State of Bicycling in Georgia

When it comes to biking and walking, how does Georgia stack up?

A new report from the Alliance for Biking & Walking puts local and state efforts in perspective in Bicycling and Walking in the United States: 2016 Benchmarking Report.

The broad trend is clear: Walking and biking are on the rise across the United States. Active transportation has broken through into the mainstream conversation and been embraced by powerful stakeholders. But the real story is far more complex than a single trend line — or simple narrative.

Our transportation choices are significantly impacted by a wealth of different factors — from gender to income to available infrastructure — and a new report from the Alliance for Biking & Walking illuminates these often overlooked indicators that shape American mobility. 

Bicycling and Walking in the United States: 2016 Benchmarking Report collects and analyzes data from all 50 states, the 50 most populous U.S. cities, and 18 additional cities of various sizes. The report traces the rise of walking and biking and explores the intricate intersections between transportation, health, economics, equity, government funding, advocacy efforts — and so much more.

So, where does Georgia stand? See below for a quick summary, and check out the full Benchmarking Report for a complete analysis.

The bad news: Georgia’s obesity crisis continues, our investment in safer places to walk and bike is fairly stagnant, and fatalities for Georgians who walk and bicycle continue to rise.The Georgia Department of Transportation provides a daily report of fatalities – motorists, pedestrians, motorcyclists, and bicyclists- on Georgia roadways.  Bicyclist and pedestrian fatalities have risen steadily the past few years. In 2014, 19 individuals were killed on a bicycle and 22 died in 2015.  Since January 1st, two people have been killed while riding a bicycle: Larry Hardie, a 62 year old man riding in Port Wentworth, and, most recently, Alexia Hyneman, a 14 year-old girl, biking home from a school event February 12th in Midtown Atlanta. While the details of any given crash or fatality are incident-specific, in general it is true that quality infrastructure leads to fewer severe crashes. We are committed to seeing more protected bike lanes and paved trails in Georgia. We are further committed to educating law enforcement officers and motor vehicle drivers about the rights of people on bikes. 

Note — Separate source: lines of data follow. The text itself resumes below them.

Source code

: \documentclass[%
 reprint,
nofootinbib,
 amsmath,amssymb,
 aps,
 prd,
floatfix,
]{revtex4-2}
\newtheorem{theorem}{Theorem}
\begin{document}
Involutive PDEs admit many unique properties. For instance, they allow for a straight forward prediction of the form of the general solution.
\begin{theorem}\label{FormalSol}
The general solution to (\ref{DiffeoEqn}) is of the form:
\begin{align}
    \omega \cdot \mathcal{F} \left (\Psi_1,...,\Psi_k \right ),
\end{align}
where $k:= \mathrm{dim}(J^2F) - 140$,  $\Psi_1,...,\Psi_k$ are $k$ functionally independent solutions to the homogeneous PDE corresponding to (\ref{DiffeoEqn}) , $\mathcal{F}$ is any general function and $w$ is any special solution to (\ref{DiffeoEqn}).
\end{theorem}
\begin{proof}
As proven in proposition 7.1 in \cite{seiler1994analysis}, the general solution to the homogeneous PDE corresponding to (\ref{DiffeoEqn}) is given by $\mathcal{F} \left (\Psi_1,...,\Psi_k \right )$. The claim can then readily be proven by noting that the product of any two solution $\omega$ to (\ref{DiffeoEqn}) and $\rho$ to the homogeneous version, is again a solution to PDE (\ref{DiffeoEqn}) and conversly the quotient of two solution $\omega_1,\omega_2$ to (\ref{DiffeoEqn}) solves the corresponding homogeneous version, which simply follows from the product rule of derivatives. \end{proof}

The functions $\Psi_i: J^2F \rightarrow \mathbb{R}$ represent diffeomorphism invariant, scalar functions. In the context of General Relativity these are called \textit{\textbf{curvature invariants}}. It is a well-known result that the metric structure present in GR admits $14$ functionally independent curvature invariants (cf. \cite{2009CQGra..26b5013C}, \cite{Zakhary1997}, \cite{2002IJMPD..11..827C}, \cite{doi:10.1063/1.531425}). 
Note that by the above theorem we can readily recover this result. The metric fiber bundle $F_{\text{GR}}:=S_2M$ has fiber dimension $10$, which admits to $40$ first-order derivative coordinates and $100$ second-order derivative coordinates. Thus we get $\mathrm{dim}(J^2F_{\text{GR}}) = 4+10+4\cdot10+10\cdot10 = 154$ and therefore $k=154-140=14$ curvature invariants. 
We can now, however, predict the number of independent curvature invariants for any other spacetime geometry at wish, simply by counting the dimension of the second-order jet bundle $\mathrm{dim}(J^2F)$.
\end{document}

The good news: State policies, for the most part, support more – and safer – walking and bicycling. For public health, tourism, and overall quality of life, accesible walking and bicycling are recognized by many Georgia leaders as important attributes for attractive, vibrant, and safe communities. Just yesterday, the Georgia DOT announced a multi-year contract with us to improve bicyclist safety. For Georgia to thrive as a family-friendly state where walking and bicycling are safe, easy choices for short-distance trips and errands, we must commit transportation resources to creating Complete Streets that appeal broadly to all ages, backgrounds, income-levels, and physical abilities. Well-designed streets, in tandem with safer driver behaviors, will lead to a reduction in injuries and fatalities and will foster long-term and sustainable economic development throughout the state.